When done right, influencer marketing is the most effective way to reach relevant audiences and deliver results, which is why it will continue to spiral into a multibillion dollar industry over the next five years.
However, there’s no denying the stigma attached to the term “influencer” — from issues surrounding inflated pricing and diva demands to concerns about fake followers and lack of accountability. The recent innovative UAE legislation was a welcome step towards bringing order to a rapidly growing industry.
The National Media Council (NMC) recently implemented an e-media legislation with three clear tiers for the country’s influencers who want to continue collaborating with brands:
* Influencers can buy an individual licence (Dh15,000 plus trade licence)
* Influencers can buy a partnership licence (Dh15,000 + trade licence)
* Influencers can get registered under an official NMC-approved influencer agency.
With NMC-approved agencies being able to register influencers under their licence, they can continue to work on brand collaborations without footing the cost of an individual licence, so long as they are registered exclusively with one agency.
While everyone is talking about the benefits of influencer marketing campaigns, the reality is that it is a difficult, time-consuming and very manual process.

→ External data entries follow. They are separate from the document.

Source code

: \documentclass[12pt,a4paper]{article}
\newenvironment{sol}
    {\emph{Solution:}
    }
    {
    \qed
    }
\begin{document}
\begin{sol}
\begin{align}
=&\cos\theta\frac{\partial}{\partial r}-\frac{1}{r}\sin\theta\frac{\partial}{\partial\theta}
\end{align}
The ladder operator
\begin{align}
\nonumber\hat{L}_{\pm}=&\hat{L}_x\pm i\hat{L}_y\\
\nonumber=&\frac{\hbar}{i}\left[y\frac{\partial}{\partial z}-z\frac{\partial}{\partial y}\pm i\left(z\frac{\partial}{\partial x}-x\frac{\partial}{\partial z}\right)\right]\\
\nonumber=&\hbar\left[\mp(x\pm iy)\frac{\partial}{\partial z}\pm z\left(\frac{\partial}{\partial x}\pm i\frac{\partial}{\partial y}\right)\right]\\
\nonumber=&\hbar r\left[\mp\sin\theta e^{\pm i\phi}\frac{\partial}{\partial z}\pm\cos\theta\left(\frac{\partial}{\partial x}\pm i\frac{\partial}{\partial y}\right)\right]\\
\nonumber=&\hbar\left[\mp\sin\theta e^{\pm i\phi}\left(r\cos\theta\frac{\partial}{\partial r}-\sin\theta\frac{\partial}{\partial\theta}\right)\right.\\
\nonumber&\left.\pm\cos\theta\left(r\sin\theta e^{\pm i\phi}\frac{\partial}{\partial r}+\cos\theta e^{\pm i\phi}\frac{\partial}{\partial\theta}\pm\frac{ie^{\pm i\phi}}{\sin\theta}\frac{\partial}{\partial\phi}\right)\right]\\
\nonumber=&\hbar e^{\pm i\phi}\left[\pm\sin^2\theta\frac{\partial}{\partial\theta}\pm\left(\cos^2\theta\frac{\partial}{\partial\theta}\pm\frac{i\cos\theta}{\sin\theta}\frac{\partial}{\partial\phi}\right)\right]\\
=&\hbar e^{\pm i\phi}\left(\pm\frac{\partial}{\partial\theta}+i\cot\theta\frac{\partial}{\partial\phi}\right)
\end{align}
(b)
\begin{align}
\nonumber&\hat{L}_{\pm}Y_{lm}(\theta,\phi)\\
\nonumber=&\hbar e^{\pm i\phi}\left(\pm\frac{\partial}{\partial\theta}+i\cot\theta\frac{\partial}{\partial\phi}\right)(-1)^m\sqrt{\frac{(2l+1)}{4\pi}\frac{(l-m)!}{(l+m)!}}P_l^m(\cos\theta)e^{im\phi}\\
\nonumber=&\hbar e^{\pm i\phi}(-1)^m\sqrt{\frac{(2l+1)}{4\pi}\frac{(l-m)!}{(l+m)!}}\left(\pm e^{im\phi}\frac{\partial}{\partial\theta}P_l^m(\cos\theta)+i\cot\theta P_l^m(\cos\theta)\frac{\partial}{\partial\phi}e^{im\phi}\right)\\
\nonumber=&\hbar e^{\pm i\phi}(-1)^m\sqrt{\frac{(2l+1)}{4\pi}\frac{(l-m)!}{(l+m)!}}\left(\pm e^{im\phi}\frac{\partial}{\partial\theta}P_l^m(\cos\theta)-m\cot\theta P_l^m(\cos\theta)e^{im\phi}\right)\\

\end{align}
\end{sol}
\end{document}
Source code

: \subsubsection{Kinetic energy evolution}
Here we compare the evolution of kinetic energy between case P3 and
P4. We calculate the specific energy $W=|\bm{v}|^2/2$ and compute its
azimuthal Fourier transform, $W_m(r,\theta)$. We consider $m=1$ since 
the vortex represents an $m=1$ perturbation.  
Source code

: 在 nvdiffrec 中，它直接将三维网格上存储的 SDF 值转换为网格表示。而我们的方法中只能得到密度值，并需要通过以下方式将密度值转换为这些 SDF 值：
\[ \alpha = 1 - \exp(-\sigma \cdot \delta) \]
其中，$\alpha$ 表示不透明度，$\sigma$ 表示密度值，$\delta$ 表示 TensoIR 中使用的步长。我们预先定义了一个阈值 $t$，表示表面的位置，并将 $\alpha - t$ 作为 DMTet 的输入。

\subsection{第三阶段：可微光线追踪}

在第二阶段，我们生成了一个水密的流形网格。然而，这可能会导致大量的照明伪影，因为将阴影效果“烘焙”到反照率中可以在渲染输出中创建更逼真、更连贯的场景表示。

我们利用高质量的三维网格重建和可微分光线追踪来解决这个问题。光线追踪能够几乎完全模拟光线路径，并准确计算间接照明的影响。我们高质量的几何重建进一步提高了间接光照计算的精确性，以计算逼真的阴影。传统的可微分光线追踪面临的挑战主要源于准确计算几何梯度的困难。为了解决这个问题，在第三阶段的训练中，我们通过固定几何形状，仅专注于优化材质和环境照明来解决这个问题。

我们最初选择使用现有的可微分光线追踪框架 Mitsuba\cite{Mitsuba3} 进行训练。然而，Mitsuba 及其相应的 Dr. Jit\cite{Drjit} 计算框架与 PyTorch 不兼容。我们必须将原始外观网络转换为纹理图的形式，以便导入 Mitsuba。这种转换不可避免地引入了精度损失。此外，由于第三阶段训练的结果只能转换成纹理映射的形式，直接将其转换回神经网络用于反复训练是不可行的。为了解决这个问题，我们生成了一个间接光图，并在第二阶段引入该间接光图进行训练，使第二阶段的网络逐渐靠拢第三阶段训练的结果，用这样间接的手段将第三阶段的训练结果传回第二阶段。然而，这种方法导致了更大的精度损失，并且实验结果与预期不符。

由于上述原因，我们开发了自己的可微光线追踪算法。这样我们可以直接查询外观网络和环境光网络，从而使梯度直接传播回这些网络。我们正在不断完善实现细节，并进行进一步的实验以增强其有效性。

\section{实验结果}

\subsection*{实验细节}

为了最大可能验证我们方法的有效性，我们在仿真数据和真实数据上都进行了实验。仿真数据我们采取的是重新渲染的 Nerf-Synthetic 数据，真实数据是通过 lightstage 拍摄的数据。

Whether you’re an individual, an SME or a big brand, the same frustrations exist when trying to bring an influencer-led marketing campaign to life. These problems include finding and booking the right influencers, pricing issues, performance-tracking issues and concerns about the actual effectiveness of a campaign that you are investing time and money into.
As anyone with a vested interest in influencer marketing knows, finding genuine influencers is also a real issue in the industry; you have to distinguish between big numbers and real influence. We’re all aware of fake accounts, fake followers and fake engagement — this all exists in today’s social sphere. However, platforms — like Brand Ripplr — are implementing tech solutions that allow for a vigorous vetting process.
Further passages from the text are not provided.